Relatos do Copom indicam que o nível atual deve ser mantido “por período suficientemente prolongado” para garantir a convergência da inflação à meta.
Inflação cede, mas serviços pressionam
O Índice Nacional de Preços ao Consumidor Amplo (IPCA) acumula alta de 3,92% até novembro, menor taxa desde 2021. Ainda assim, a inflação de serviços segue em 5,9% no acumulado de 12 meses, 1,2 ponto percentual acima do observado em novembro de 2024.
Mercado de trabalho aquecido
A taxa de desemprego recuou a 5,4% em outubro, menor patamar da série iniciada em 2012, segundo o IBGE. Entre janeiro e outubro, foram criadas 1,8 milhão de vagas formais, resultado 15,3% inferior ao mesmo período do ano anterior, de acordo com o Caged.
Dívida e crédito direcionado
A dívida bruta do governo geral alcançou 78,4% do PIB em outubro.

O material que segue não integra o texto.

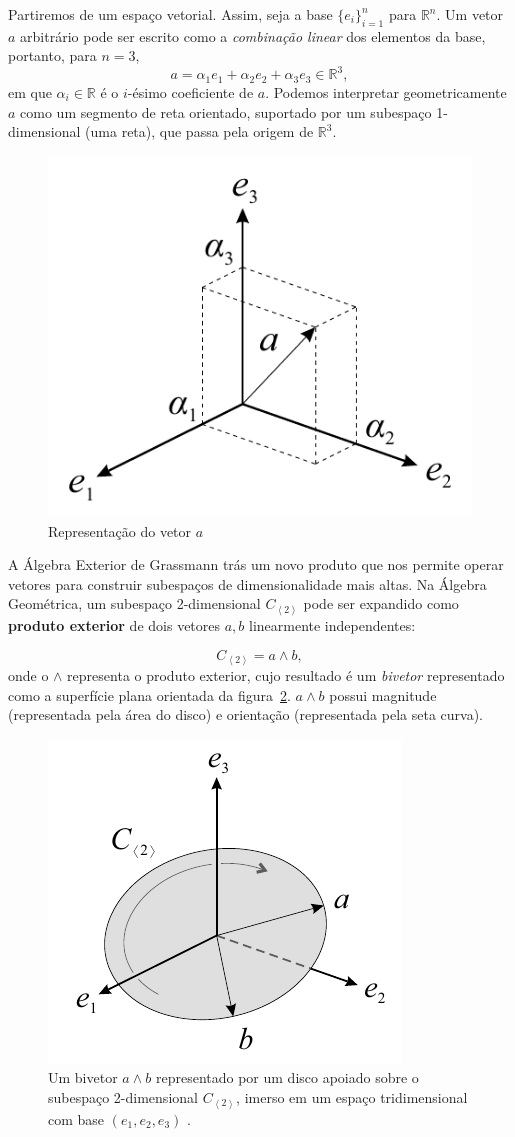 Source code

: \documentclass[11pt]{article}
\begin{document}
Partiremos de um espaço vetorial. Assim, seja a base $\{e_i\}^n_{i=1}$ para $\mathbb{R}^n$. Um vetor $a$ arbitrário pode ser escrito como a \textit{combinação linear} dos elementos da base, portanto, para $n=3$, $$a = \alpha_1e_1 + \alpha_2e_2 + \alpha_3e_3\in \mathbb{R}^3,$$
em que $\alpha_i\in \mathbb{R}$ é o $i$-ésimo coeficiente de $a$. Podemos interpretar geometricamente $a$ como um segmento de reta orientado, suportado por um subespaço 1-dimensional (uma reta), que passa pela origem de $\mathbb{R}^3$.

\begin{figure}[H]
	\begin{center}
		\includegraphics[width=0.25\linewidth]{figures/aR3.png}
	\end{center}
	\caption{Representação do vetor $a$ \cite{leandro2017algebra}}
	\label{fig:r3}
\end{figure}

A Álgebra Exterior de Grassmann trás um novo produto que nos permite operar vetores para construir subespaços de dimensionalidade mais altas. Na Álgebra Geométrica, um subespaço 2-dimensional $C_{\left <2 \right >}$ pode ser expandido como \textbf{produto exterior} de dois vetores $a,b$ linearmente independentes:

$$C_{\left <2 \right >} = a \wedge b,$$
onde o $\wedge$ representa o produto exterior, cujo resultado é um \textit{bivetor} representado como a superfície plana orientada da figura~\ref{fig:2blade}. $a\wedge b$ possui magnitude (representada pela área do disco) e orientação (representada pela seta curva). 

\begin{figure}[H]
	\begin{center}
		\includegraphics[width=0.25\linewidth]{figures/2blade.png}
	\end{center}
	\caption{Um bivetor $a\wedge b$ representado por um disco apoiado sobre o subespaço 2-dimensional $C_{\left < 2\right >}$, imerso em um espaço tridimensional com base $(e_1,e_2,e_3)$  \cite{leandro2017algebra}.}
	\label{fig:2blade}
\end{figure}
\end{document}
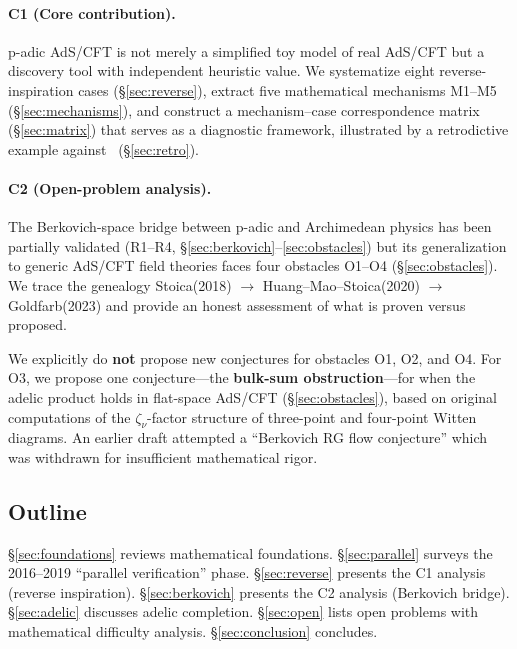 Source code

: \documentclass[11pt,a4paper]{article}
\begin{document}
\paragraph{C1 (Core contribution).}
p-adic AdS/CFT is not merely a simplified toy model of real AdS/CFT but a discovery tool with independent heuristic value. We systematize eight reverse-inspiration cases (\S\ref{sec:reverse}), extract five mathematical mechanisms M1--M5 (\S\ref{sec:mechanisms}), and construct a mechanism--case correspondence matrix (\S\ref{sec:matrix}) that serves as a diagnostic framework, illustrated by a retrodictive example against~\cite{HJ24} (\S\ref{sec:retro}).

\paragraph{C2 (Open-problem analysis).}
The Berkovich-space bridge between p-adic and Archimedean physics has been partially validated (R1--R4, \S\ref{sec:berkovich}--\ref{sec:obstacles}) but its generalization to generic AdS/CFT field theories faces four obstacles O1--O4 (\S\ref{sec:obstacles}). We trace the genealogy Stoica(2018) $\to$ Huang--Mao--Stoica(2020) $\to$ Goldfarb(2023) and provide an honest assessment of what is proven versus proposed.

We explicitly do \textbf{not} propose new conjectures for obstacles O1, O2, and O4. For O3, we propose one conjecture---the \textbf{bulk-sum obstruction}---for when the adelic product holds in flat-space AdS/CFT (\S\ref{sec:obstacles}), based on original computations of the $\zeta_\nu$-factor structure of three-point and four-point Witten diagrams. An earlier draft attempted a ``Berkovich RG flow conjecture'' which was withdrawn for insufficient mathematical rigor.

\subsection{Outline}

\S\ref{sec:foundations} reviews mathematical foundations. \S\ref{sec:parallel} surveys the 2016--2019 ``parallel verification'' phase. \S\ref{sec:reverse} presents the C1 analysis (reverse inspiration). \S\ref{sec:berkovich} presents the C2 analysis (Berkovich bridge). \S\ref{sec:adelic} discusses adelic completion. \S\ref{sec:open} lists open problems with mathematical difficulty analysis. \S\ref{sec:conclusion} concludes.

\end{document}
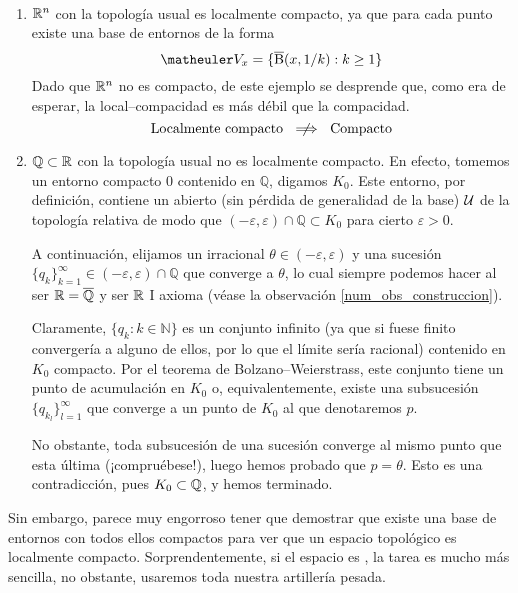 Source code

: \begin{exa}\
	\begin{enumerate}
		\item $\mathbb{R}^n$ con la topología usual es localmente compacto, ya que para cada punto existe una base de entornos de la forma
		\[\Va{x}=\{\adher{\bola}(x,1/k):k\geq 1\}\]
		Dado que $\mathbb{R}^n$ no es compacto, de este ejemplo se desprende que, como era de esperar, la local--compacidad es más débil que la compacidad.
		\[\text{Localmente compacto }\centernot\implies \text{ Compacto}\]
		
		\item $\mathbb{Q}\subset\mathbb{R}$ con la topología usual no es localmente compacto. En efecto, tomemos un entorno compacto $0$ contenido en $\mathbb{Q}$, digamos $K_0$. Este entorno, por definición, contiene un abierto (sin pérdida de generalidad de la base) $\mathcal{U}$ de la topología relativa de modo que $(-\varepsilon,\varepsilon)\cap \mathbb{Q}\subset K_0$ para cierto $\varepsilon>0$.
		
		A continuación, elijamos un irracional $\theta \in (-\varepsilon,\varepsilon)$ y una sucesión $\{q_k\}_{k=1}^\infty\in (-\varepsilon,\varepsilon)\cap \mathbb{Q}$ que converge a $\theta$, lo cual siempre podemos hacer al ser $\mathbb{R}=\overline{\mathbb{Q}}$ y ser $\mathbb{R}$ I axioma (véase la observación \ref{num_obs_construccion}).
		
		Claramente, $\{q_k:k\in \mathbb{N}\}$ es un conjunto infinito (ya que si fuese finito convergería a alguno de ellos, por lo que el límite sería racional) contenido en $K_0$ compacto. Por el teorema de Bolzano--Weierstrass, este conjunto tiene un punto de acumulación en $K_0$ o, equivalentemente, existe una subsucesión $\{q_{k_l}\}_{l=1}^\infty$ que converge a un punto de $K_0$ al que denotaremos $p$.
		
		No obstante, toda subsucesión de una sucesión converge al mismo punto que esta última (¡compruébese!), luego hemos probado que $p=\theta$. Esto es una contradicción, pues $K_0\subset \mathbb{Q}$, y hemos terminado.\qedhere
	\end{enumerate}
\end{exa}

Sin embargo, parece muy engorroso tener que demostrar que existe una base de entornos con todos ellos compactos para ver que un espacio topológico es localmente compacto. Sorprendentemente, si el espacio es \hausdorff, la tarea es mucho más sencilla, no obstante, usaremos toda nuestra artillería pesada.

A Instituição Fiscal Independente (IFI) projeta que o indicador chegará a 82,7% em 2026, enquanto o boletim Focus aponta 83,8% no mesmo ano.
Com os juros básicos elevados, o volume de crédito direcionado – operações subsidiadas pelo governo – atingiu 42,7% de um estoque total de R$ 6,9 trilhões em outubro, maior participação em cinco anos.
Impacto sobre famílias
A taxa média de juros para pessoas físicas chegou a 36,6% ao ano em outubro; a inadimplência no sistema financeiro avançou para 4,9% entre consumidores, maior nível desde março de 2013. Levantamento da Serasa indica 80,4 milhões de brasileiros com contas em atraso, equivalente a 49,2% da população adulta.
Com a sinalização de manutenção da Selic em 15% e críticas recorrentes de integrantes do governo, o Palácio do Planalto tenta conter o desgaste interno enquanto o Banco Central sustenta o discurso de rigor contra a inflação.